(Rendered images with source text)
====
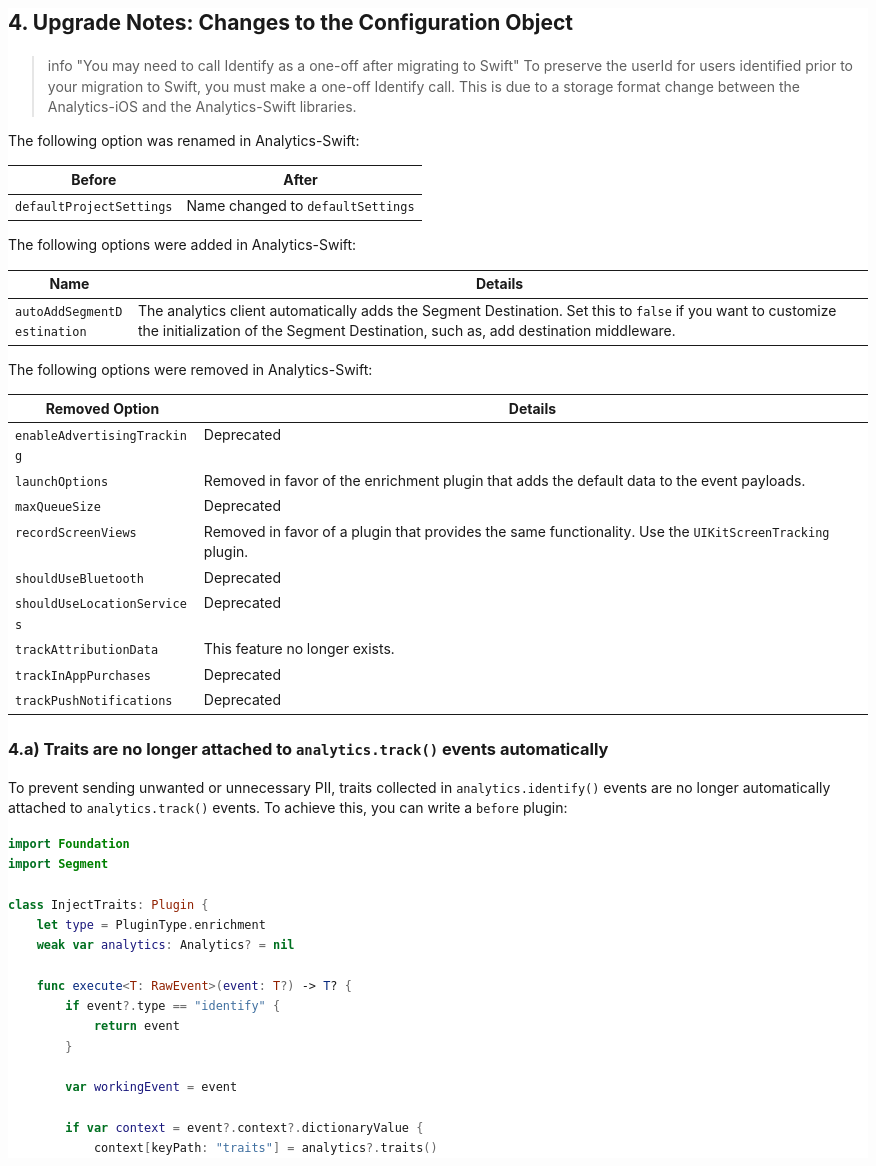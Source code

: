 
## 4. Upgrade Notes: Changes to the Configuration Object

> info "You may need to call Identify as a one-off after migrating to Swift"
> To preserve the userId for users identified prior to your migration to Swift, you must make a one-off Identify call. This is due to a storage format change between the Analytics-iOS and the Analytics-Swift libraries.

The following option was renamed in Analytics-Swift:

| Before                   | After                             |
| ------------------------ | --------------------------------- |
| `defaultProjectSettings` | Name changed to `defaultSettings` |

The following options were added in Analytics-Swift:


| Name                        | Details                                                                                                                                                                                           |
| --------------------------- | ------------------------------------------------------------------------------------------------------------------------------------------------------------------------------------------------- |
| `autoAddSegmentDestination` | The analytics client automatically adds the Segment Destination. Set this to `false` if you want to customize the initialization of the Segment Destination, such as, add destination middleware. |

The following options were removed in Analytics-Swift:


| Removed Option           | Details                                                                                                     |
| --------------------------- | ----------------------------------------------------------------------------------------------------------- |
| `enableAdvertisingTracking` | Deprecated                                                                                                  |
| `launchOptions`             | Removed in favor of the enrichment plugin that adds the default data to the event payloads.              |
| `maxQueueSize`              | Deprecated                                                                                                  |
| `recordScreenViews`         | Removed in favor of a plugin that provides the same functionality. Use the `UIKitScreenTracking` plugin. |
| `shouldUseBluetooth`        | Deprecated                                                                                                  |
| `shouldUseLocationServices` | Deprecated                                                                                                  |
| `trackAttributionData`      | This feature no longer exists.                                                                              |
| `trackInAppPurchases`       | Deprecated                                                                                                  |
| `trackPushNotifications`    | Deprecated                                                                                                  |

### 4.a) Traits are no longer attached to `analytics.track()` events automatically 

To prevent sending unwanted or unnecessary PII, traits collected in `analytics.identify()` events are no longer automatically attached to `analytics.track()` events. To achieve this, you can write a `before` plugin: 

```swift
import Foundation
import Segment

class InjectTraits: Plugin {
    let type = PluginType.enrichment
    weak var analytics: Analytics? = nil
    
    func execute<T: RawEvent>(event: T?) -> T? {
        if event?.type == "identify" {
            return event
        }
        
        var workingEvent = event
        
        if var context = event?.context?.dictionaryValue {
            context[keyPath: "traits"] = analytics?.traits()
```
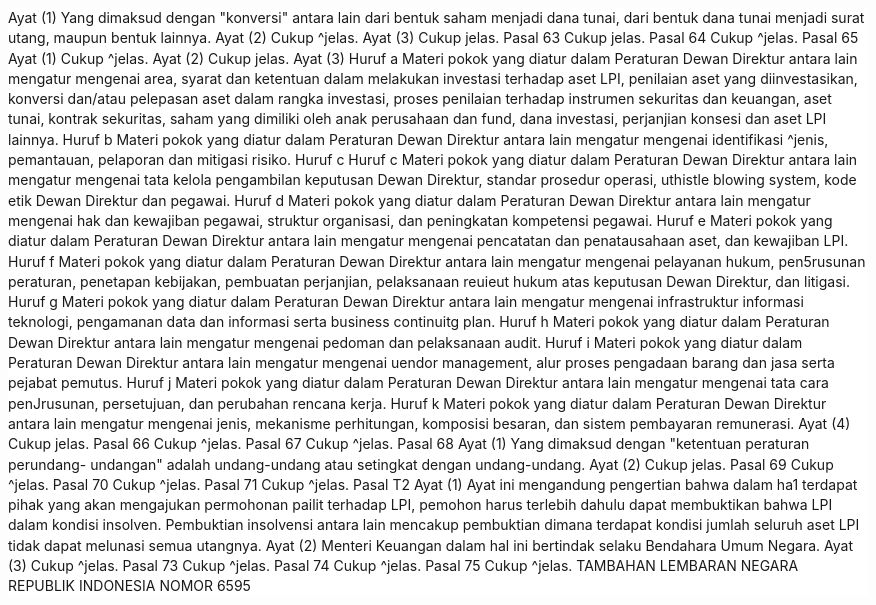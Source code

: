 Ayat (1) Yang dimaksud dengan "konversi" antara lain dari bentuk saham menjadi dana tunai, dari bentuk dana tunai menjadi surat utang, maupun bentuk lainnya. Ayat (2) Cukup ^jelas. Ayat (3) Cukup jelas.
Pasal 63
Cukup jelas.
Pasal 64
Cukup ^jelas.
Pasal 65
Ayat (1) Cukup ^jelas. Ayat (2) Cukup jelas. Ayat (3) Huruf a Materi pokok yang diatur dalam Peraturan Dewan Direktur antara lain mengatur mengenai area, syarat dan ketentuan dalam melakukan investasi terhadap aset LPI, penilaian aset yang diinvestasikan, konversi dan/atau pelepasan aset dalam rangka investasi, proses penilaian terhadap instrumen sekuritas dan keuangan, aset tunai, kontrak sekuritas, saham yang dimiliki oleh anak perusahaan dan fund, dana investasi, perjanjian konsesi dan aset LPI lainnya. Huruf b Materi pokok yang diatur dalam Peraturan Dewan Direktur antara lain mengatur mengenai identifikasi ^jenis, pemantauan, pelaporan dan mitigasi risiko. Huruf c Huruf c Materi pokok yang diatur dalam Peraturan Dewan Direktur antara lain mengatur mengenai tata kelola pengambilan keputusan Dewan Direktur, standar prosedur operasi, uthistle blowing system, kode etik Dewan Direktur dan pegawai. Huruf d Materi pokok yang diatur dalam Peraturan Dewan Direktur antara lain mengatur mengenai hak dan kewajiban pegawai, struktur organisasi, dan peningkatan kompetensi pegawai. Huruf e Materi pokok yang diatur dalam Peraturan Dewan Direktur antara lain mengatur mengenai pencatatan dan penatausahaan aset, dan kewajiban LPI. Huruf f Materi pokok yang diatur dalam Peraturan Dewan Direktur antara lain mengatur mengenai pelayanan hukum, pen5rusunan peraturan, penetapan kebijakan, pembuatan perjanjian, pelaksanaan reuieut hukum atas keputusan Dewan Direktur, dan litigasi. Huruf g Materi pokok yang diatur dalam Peraturan Dewan Direktur antara lain mengatur mengenai infrastruktur informasi teknologi, pengamanan data dan informasi serta business continuitg plan. Huruf h Materi pokok yang diatur dalam Peraturan Dewan Direktur antara lain mengatur mengenai pedoman dan pelaksanaan audit. Huruf i Materi pokok yang diatur dalam Peraturan Dewan Direktur antara lain mengatur mengenai uendor management, alur proses pengadaan barang dan jasa serta pejabat pemutus. Huruf j Materi pokok yang diatur dalam Peraturan Dewan Direktur antara lain mengatur mengenai tata cara penJrusunan, persetujuan, dan perubahan rencana kerja. Huruf k Materi pokok yang diatur dalam Peraturan Dewan Direktur antara lain mengatur mengenai jenis, mekanisme perhitungan, komposisi besaran, dan sistem pembayaran remunerasi. Ayat (4) Cukup jelas.
Pasal 66
Cukup ^jelas.
Pasal 67
Cukup ^jelas.
Pasal 68
Ayat (1) Yang dimaksud dengan "ketentuan peraturan perundang- undangan" adalah undang-undang atau setingkat dengan undang-undang. Ayat (2) Cukup jelas.
Pasal 69
Cukup ^jelas.
Pasal 70
Cukup ^jelas.
Pasal 71
Cukup ^jelas. Pasal T2 Ayat (1) Ayat ini mengandung pengertian bahwa dalam ha1 terdapat pihak yang akan mengajukan permohonan pailit terhadap LPI, pemohon harus terlebih dahulu dapat membuktikan bahwa LPI dalam kondisi insolven. Pembuktian insolvensi antara lain mencakup pembuktian dimana terdapat kondisi jumlah seluruh aset LPI tidak dapat melunasi semua utangnya. Ayat (2) Menteri Keuangan dalam hal ini bertindak selaku Bendahara Umum Negara. Ayat (3) Cukup ^jelas.
Pasal 73
Cukup ^jelas.
Pasal 74
Cukup ^jelas.
Pasal 75
Cukup ^jelas. TAMBAHAN LEMBARAN NEGARA REPUBLIK INDONESIA NOMOR 6595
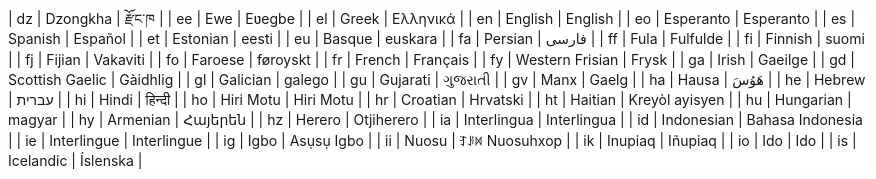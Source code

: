 | dz             | Dzongkha              | རྫོང་ཁ                    |
| ee             | Ewe                   | Eʋegbe                    |
| el             | Greek                 | Ελληνικά                  |
| en             | English               | English                   |
| eo             | Esperanto             | Esperanto                 |
| es             | Spanish               | Español                   |
| et             | Estonian              | eesti                     |
| eu             | Basque                | euskara                   |
| fa             | Persian               | فارسی                     |
| ff             | Fula                  | Fulfulde                  |
| fi             | Finnish               | suomi                     |
| fj             | Fijian                | Vakaviti                  |
| fo             | Faroese               | føroyskt                  |
| fr             | French                | Français                  |
| fy             | Western Frisian       | Frysk                     |
| ga             | Irish                 | Gaeilge                   |
| gd             | Scottish Gaelic       | Gàidhlig                  |
| gl             | Galician              | galego                    |
| gu             | Gujarati              | ગુજરાતી                   |
| gv             | Manx                  | Gaelg                     |
| ha             | Hausa                 | هَوُسَ                    |
| he             | Hebrew                | עברית                     |
| hi             | Hindi                 | हिन्दी                    |
| ho             | Hiri Motu             | Hiri Motu                 |
| hr             | Croatian              | Hrvatski                  |
| ht             | Haitian               | Kreyòl ayisyen            |
| hu             | Hungarian             | magyar                    |
| hy             | Armenian              | Հայերեն                   |
| hz             | Herero                | Otjiherero                |
| ia             | Interlingua           | Interlingua               |
| id             | Indonesian            | Bahasa Indonesia          |
| ie             | Interlingue           | Interlingue               |
| ig             | Igbo                  | Asụsụ Igbo                |
| ii             | Nuosu                 | ꆈꌠ꒿ Nuosuhxop             |
| ik             | Inupiaq               | Iñupiaq                   |
| io             | Ido                   | Ido                       |
| is             | Icelandic             | Íslenska                  |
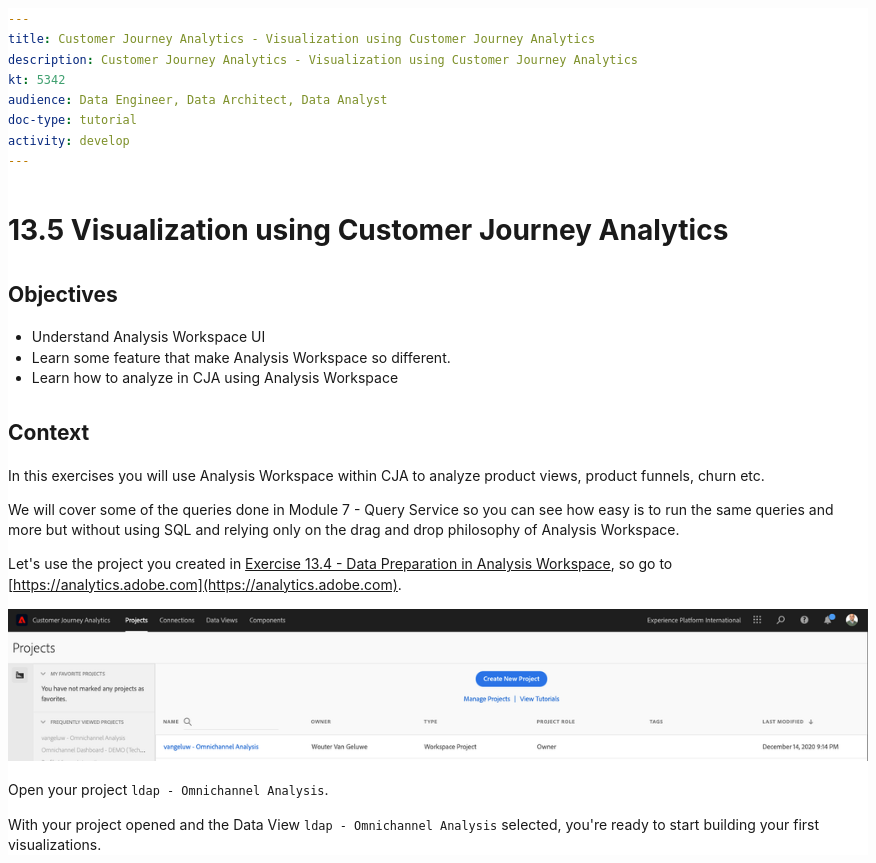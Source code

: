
 ```yaml
---
title: Customer Journey Analytics - Visualization using Customer Journey Analytics
description: Customer Journey Analytics - Visualization using Customer Journey Analytics
kt: 5342
audience: Data Engineer, Data Architect, Data Analyst
doc-type: tutorial
activity: develop
---
```


# 13.5 Visualization using Customer Journey Analytics

## Objectives

- Understand Analysis Workspace UI
- Learn some feature that make Analysis Workspace so different.
- Learn how to analyze in CJA using Analysis Workspace

## Context

In this exercises you will use Analysis Workspace within CJA to analyze product views, product funnels, churn etc.

We will cover some of the queries done in  Module 7 - Query Service so you can see how easy is to run the same queries and more but without using SQL and relying only on the drag and drop philosophy of Analysis Workspace.

Let's use the project you created in [Exercise 13.4 - Data Preparation in Analysis Workspace](./ex4.md), so go to [https://analytics.adobe.com](https://analytics.adobe.com).

![demo](./images/prohome.png)

Open your project `ldap - Omnichannel Analysis`.

With your project opened and the Data View `ldap - Omnichannel Analysis` selected, you're ready to start building your first visualizations.
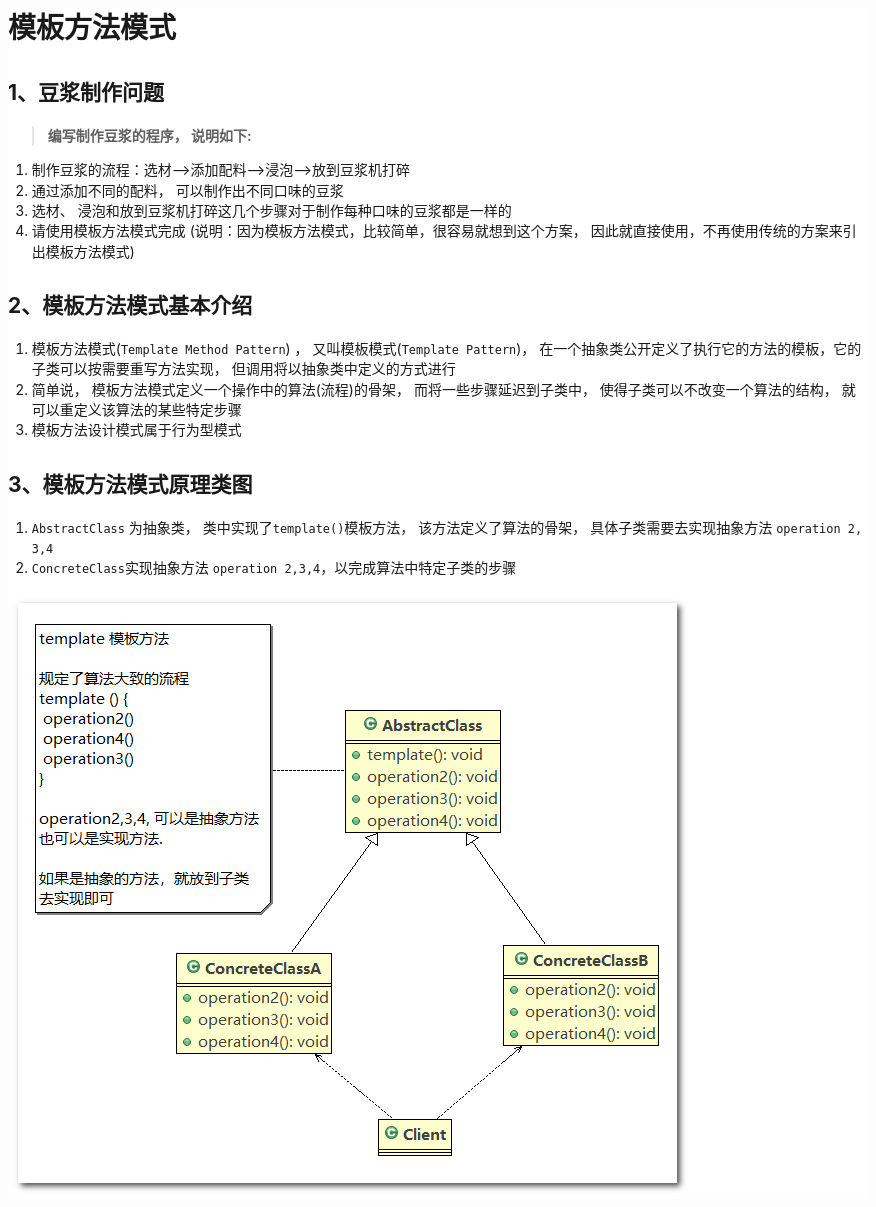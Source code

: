 # 模板方法模式

## 1、豆浆制作问题

> **编写制作豆浆的程序， 说明如下:**

1. 制作豆浆的流程：选材—>添加配料—>浸泡—>放到豆浆机打碎
2. 通过添加不同的配料， 可以制作出不同口味的豆浆
3. 选材、 浸泡和放到豆浆机打碎这几个步骤对于制作每种口味的豆浆都是一样的
4. 请使用模板方法模式完成 (说明：因为模板方法模式，比较简单，很容易就想到这个方案， 因此就直接使用，不再使用传统的方案来引出模板方法模式)

## 2、模板方法模式基本介绍

1. 模板方法模式(`Template Method Pattern`) ， 又叫模板模式(`Template Pattern`)， 在一个抽象类公开定义了执行它的方法的模板，它的子类可以按需要重写方法实现， 但调用将以抽象类中定义的方式进行
2. 简单说， 模板方法模式定义一个操作中的算法(流程)的骨架， 而将一些步骤延迟到子类中， 使得子类可以不改变一个算法的结构， 就可以重定义该算法的某些特定步骤
3. 模板方法设计模式属于行为型模式

## 3、模板方法模式原理类图

1. `AbstractClass` 为抽象类， 类中实现了`template()`模板方法， 该方法定义了算法的骨架， 具体子类需要去实现抽象方法 `operation 2,3,4`
2. `ConcreteClass`实现抽象方法 `operation 2,3,4`，以完成算法中特定子类的步骤

![image-20200828000847919](image/d1f77b5ff1a6b0fd6b40804c78cb3664.png)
====
- _WHAT IS NEEDED_:
Treating the line with "of a plugin" as the last line to include, retype the records exactly from their first line, excluding pictures.

- _RESULT_:
Source code

: 
## 4. Upgrade Notes: Changes to the Configuration Object

> info "You may need to call Identify as a one-off after migrating to Swift"
> To preserve the userId for users identified prior to your migration to Swift, you must make a one-off Identify call. This is due to a storage format change between the Analytics-iOS and the Analytics-Swift libraries.

The following option was renamed in Analytics-Swift:

| Before                   | After                             |
| ------------------------ | --------------------------------- |
| `defaultProjectSettings` | Name changed to `defaultSettings` |

The following options were added in Analytics-Swift:


| Name                        | Details                                                                                                                                                                                           |
| --------------------------- | ------------------------------------------------------------------------------------------------------------------------------------------------------------------------------------------------- |
| `autoAddSegmentDestination` | The analytics client automatically adds the Segment Destination. Set this to `false` if you want to customize the initialization of the Segment Destination, such as, add destination middleware. |

The following options were removed in Analytics-Swift:


| Removed Option           | Details                                                                                                     |
| --------------------------- | ----------------------------------------------------------------------------------------------------------- |
| `enableAdvertisingTracking` | Deprecated                                                                                                  |
| `launchOptions`             | Removed in favor of the enrichment plugin that adds the default data to the event payloads.              |
| `maxQueueSize`              | Deprecated                                                                                                  |
| `recordScreenViews`         | Removed in favor of a plugin that provides the same functionality. Use the `UIKitScreenTracking` plugin. |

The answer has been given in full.